#### [DATA SHOWN]
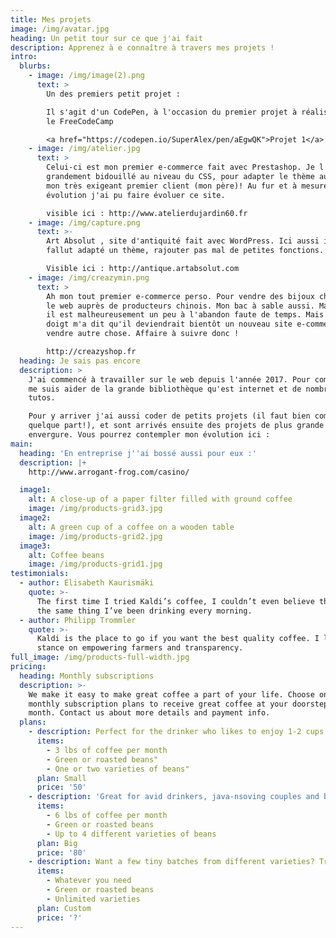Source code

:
 ```yaml
---
title: Mes projets
image: /img/avatar.jpg
heading: Un petit tour sur ce que j'ai fait
description: Apprenez à e connaître à travers mes projets !
intro:
  blurbs:
    - image: /img/image(2).png
      text: >
        Un des premiers petit projet :

        Il s'agit d'un CodePen, à l'occasion du premier projet à réaliser avec
        le FreeCodeCamp

        <a href="https://codepen.io/SuperAlex/pen/aEgwQK">Projet 1</a>
    - image: /img/atelier.jpg
      text: >
        Celui-ci est mon premier e-commerce fait avec Prestashop. Je l'ai
        grandement bidouillé au niveau du CSS, pour adapter le thème auprès de
        mon très exigeant premier client (mon père)! Au fur et à mesure de mon
        évolution j'ai pu faire évoluer ce site.

        visible ici : http://www.atelierdujardin60.fr
    - image: /img/capture.png
      text: >-
        Art Absolut , site d'antiquité fait avec WordPress. Ici aussi il a
        fallut adapté un thème, rajouter pas mal de petites fonctions.

        Visible ici : http://antique.artabsolut.com
    - image: /img/creazymin.png
      text: >
        Ah mon tout premier e-commerce perso. Pour vendre des bijoux chinés sur
        le web auprès de producteurs chinois. Mon bac à sable aussi. Maintenant
        il est malheureusement un peu à l'abandon faute de temps. Mais mon petit
        doigt m'a dit qu'il deviendrait bientôt un nouveau site e-commerce pour
        vendre autre chose. Affaire à suivre donc !

        http://creazyshop.fr
  heading: Je sais pas encore
  description: >
    J'ai commencé à travailler sur le web depuis l'année 2017. Pour commencer je
    me suis aider de la grande bibliothèque qu'est internet et de nombreux
    tutos. 

    Pour y arriver j'ai aussi coder de petits projets (il faut bien commencer
    quelque part!), et sont arrivés ensuite des projets de plus grande
    envergure. Vous pourrez contempler mon évolution ici :
main:
  heading: 'En entreprise j''ai bossé aussi pour eux :'
  description: |+
    http://www.arrogant-frog.com/casino/

  image1:
    alt: A close-up of a paper filter filled with ground coffee
    image: /img/products-grid3.jpg
  image2:
    alt: A green cup of a coffee on a wooden table
    image: /img/products-grid2.jpg
  image3:
    alt: Coffee beans
    image: /img/products-grid1.jpg
testimonials:
  - author: Elisabeth Kaurismäki
    quote: >-
      The first time I tried Kaldi’s coffee, I couldn’t even believe that was
      the same thing I’ve been drinking every morning.
  - author: Philipp Trommler
    quote: >-
      Kaldi is the place to go if you want the best quality coffee. I love their
      stance on empowering farmers and transparency.
full_image: /img/products-full-width.jpg
pricing:
  heading: Monthly subscriptions
  description: >-
    We make it easy to make great coffee a part of your life. Choose one of our
    monthly subscription plans to receive great coffee at your doorstep each
    month. Contact us about more details and payment info.
  plans:
    - description: Perfect for the drinker who likes to enjoy 1-2 cups per day.
      items:
        - 3 lbs of coffee per month
        - Green or roasted beans"
        - One or two varieties of beans"
      plan: Small
      price: '50'
    - description: 'Great for avid drinkers, java-nsoving couples and bigger crowds'
      items:
        - 6 lbs of coffee per month
        - Green or roasted beans
        - Up to 4 different varieties of beans
      plan: Big
      price: '80'
    - description: Want a few tiny batches from different varieties? Try our custom plan
      items:
        - Whatever you need
        - Green or roasted beans
        - Unlimited varieties
      plan: Custom
      price: '?'
---
```


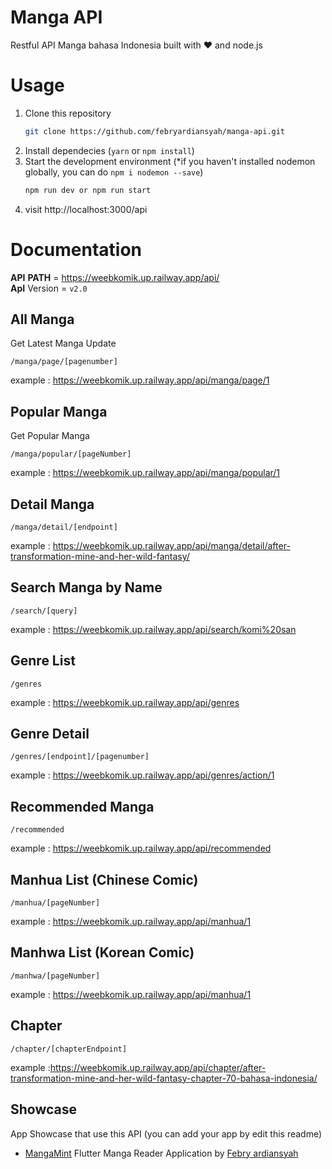 # Manga API
Restful API Manga bahasa Indonesia built with ❤️ and node.js

# Usage
1. Clone this repository
    ```bash
    git clone https://github.com/febryardiansyah/manga-api.git
    ```
2. Install dependecies (`yarn` or `npm install`)
3. Start the development environment (*if you haven't installed nodemon globally, you can do `npm i nodemon --save`)
    ```bash
    npm run dev or npm run start
    ```
4. visit http://localhost:3000/api

# Documentation
__API__ __PATH__ = https://weebkomik.up.railway.app/api/
</br>__ApI__ Version = `v2.0`

## All Manga
Get Latest Manga Update
```
/manga/page/[pagenumber]
```
example : https://weebkomik.up.railway.app/api/manga/page/1

## Popular Manga
Get Popular Manga
```
/manga/popular/[pageNumber]
```
example : https://weebkomik.up.railway.app/api/manga/popular/1

## Detail Manga
```
/manga/detail/[endpoint]
```
example : https://weebkomik.up.railway.app/api/manga/detail/after-transformation-mine-and-her-wild-fantasy/

## Search Manga by Name
```
/search/[query]
```
example : https://weebkomik.up.railway.app/api/search/komi%20san

## Genre List
```
/genres
```
example : https://weebkomik.up.railway.app/api/genres

## Genre Detail
```
/genres/[endpoint]/[pagenumber]
```
example : https://weebkomik.up.railway.app/api/genres/action/1

## Recommended Manga
```
/recommended
```
example : https://weebkomik.up.railway.app/api/recommended

## Manhua List (Chinese Comic)
```
/manhua/[pageNumber]
```
example : https://weebkomik.up.railway.app/api/manhua/1

## Manhwa List (Korean Comic)
```
/manhwa/[pageNumber]
```
example : https://weebkomik.up.railway.app/api/manhua/1

## Chapter
```
/chapter/[chapterEndpoint]
```
example :https://weebkomik.up.railway.app/api/chapter/after-transformation-mine-and-her-wild-fantasy-chapter-70-bahasa-indonesia/

## Showcase
App Showcase that use this API (you can add your app by edit this readme)

- [MangaMint](https://github.com/febryardiansyah/manga_mint) Flutter Manga Reader Application by [Febry ardiansyah](https://github.com/febryardiansyah)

#### [WHAT IS EXPECTED]
A word-for-word copy of the records above is needed, pictures excluded.

#### [EXERCISE OUTPUT]
Source code

:
 ```yaml
---
title: Mes projets
image: /img/avatar.jpg
heading: Un petit tour sur ce que j'ai fait
description: Apprenez à e connaître à travers mes projets !
intro:
  blurbs:
    - image: /img/image(2).png
      text: >
        Un des premiers petit projet :

        Il s'agit d'un CodePen, à l'occasion du premier projet à réaliser avec
        le FreeCodeCamp

        <a href="https://codepen.io/SuperAlex/pen/aEgwQK">Projet 1</a>
    - image: /img/atelier.jpg
      text: >
        Celui-ci est mon premier e-commerce fait avec Prestashop. Je l'ai
        grandement bidouillé au niveau du CSS, pour adapter le thème auprès de
        mon très exigeant premier client (mon père)! Au fur et à mesure de mon
        évolution j'ai pu faire évoluer ce site.

        visible ici : http://www.atelierdujardin60.fr
    - image: /img/capture.png
      text: >-
        Art Absolut , site d'antiquité fait avec WordPress. Ici aussi il a
        fallut adapté un thème, rajouter pas mal de petites fonctions.

        Visible ici : http://antique.artabsolut.com
    - image: /img/creazymin.png
      text: >
        Ah mon tout premier e-commerce perso. Pour vendre des bijoux chinés sur
        le web auprès de producteurs chinois. Mon bac à sable aussi. Maintenant
        il est malheureusement un peu à l'abandon faute de temps. Mais mon petit
        doigt m'a dit qu'il deviendrait bientôt un nouveau site e-commerce pour
        vendre autre chose. Affaire à suivre donc !

        http://creazyshop.fr
  heading: Je sais pas encore
  description: >
    J'ai commencé à travailler sur le web depuis l'année 2017. Pour commencer je
    me suis aider de la grande bibliothèque qu'est internet et de nombreux
    tutos. 

    Pour y arriver j'ai aussi coder de petits projets (il faut bien commencer
    quelque part!), et sont arrivés ensuite des projets de plus grande
    envergure. Vous pourrez contempler mon évolution ici :
main:
  heading: 'En entreprise j''ai bossé aussi pour eux :'
  description: |+
    http://www.arrogant-frog.com/casino/

  image1:
    alt: A close-up of a paper filter filled with ground coffee
    image: /img/products-grid3.jpg
  image2:
    alt: A green cup of a coffee on a wooden table
    image: /img/products-grid2.jpg
  image3:
    alt: Coffee beans
    image: /img/products-grid1.jpg
testimonials:
  - author: Elisabeth Kaurismäki
    quote: >-
      The first time I tried Kaldi’s coffee, I couldn’t even believe that was
      the same thing I’ve been drinking every morning.
  - author: Philipp Trommler
    quote: >-
      Kaldi is the place to go if you want the best quality coffee. I love their
      stance on empowering farmers and transparency.
full_image: /img/products-full-width.jpg
pricing:
  heading: Monthly subscriptions
  description: >-
    We make it easy to make great coffee a part of your life. Choose one of our
    monthly subscription plans to receive great coffee at your doorstep each
    month. Contact us about more details and payment info.
  plans:
    - description: Perfect for the drinker who likes to enjoy 1-2 cups per day.
      items:
        - 3 lbs of coffee per month
        - Green or roasted beans"
        - One or two varieties of beans"
      plan: Small
      price: '50'
    - description: 'Great for avid drinkers, java-nsoving couples and bigger crowds'
      items:
        - 6 lbs of coffee per month
        - Green or roasted beans
        - Up to 4 different varieties of beans
      plan: Big
      price: '80'
    - description: Want a few tiny batches from different varieties? Try our custom plan
      items:
        - Whatever you need
        - Green or roasted beans
        - Unlimited varieties
      plan: Custom
      price: '?'
---
```


 # Manga API
Restful API Manga bahasa Indonesia built with ❤️ and node.js

# Usage
1. Clone this repository
    ```bash
    git clone https://github.com/febryardiansyah/manga-api.git
    ```
2. Install dependecies (`yarn` or `npm install`)
3. Start the development environment (*if you haven't installed nodemon globally, you can do `npm i nodemon --save`)
    ```bash
    npm run dev or npm run start
    ```
4. visit http://localhost:3000/api

# Documentation
__API__ __PATH__ = https://weebkomik.up.railway.app/api/
</br>__ApI__ Version = `v2.0`

## All Manga
Get Latest Manga Update
```
/manga/page/[pagenumber]
```
example : https://weebkomik.up.railway.app/api/manga/page/1

## Popular Manga
Get Popular Manga
```
/manga/popular/[pageNumber]
```
example : https://weebkomik.up.railway.app/api/manga/popular/1

## Detail Manga
```
/manga/detail/[endpoint]
```
example : https://weebkomik.up.railway.app/api/manga/detail/after-transformation-mine-and-her-wild-fantasy/

## Search Manga by Name
```
/search/[query]
```
example : https://weebkomik.up.railway.app/api/search/komi%20san

## Genre List
```
/genres
```
example : https://weebkomik.up.railway.app/api/genres

## Genre Detail
```
/genres/[endpoint]/[pagenumber]
```
example : https://weebkomik.up.railway.app/api/genres/action/1

## Recommended Manga
```
/recommended
```
example : https://weebkomik.up.railway.app/api/recommended

## Manhua List (Chinese Comic)
```
/manhua/[pageNumber]
```
example : https://weebkomik.up.railway.app/api/manhua/1

## Manhwa List (Korean Comic)
```
/manhwa/[pageNumber]
```
example : https://weebkomik.up.railway.app/api/manhua/1

## Chapter
```
/chapter/[chapterEndpoint]
```
example :https://weebkomik.up.railway.app/api/chapter/after-transformation-mine-and-her-wild-fantasy-chapter-70-bahasa-indonesia/

## Showcase
App Showcase that use this API (you can add your app by edit this readme)

- [MangaMint](https://github.com/febryardiansyah/manga_mint) Flutter Manga Reader Application by [Febry ardiansyah](https://github.com/febryardiansyah)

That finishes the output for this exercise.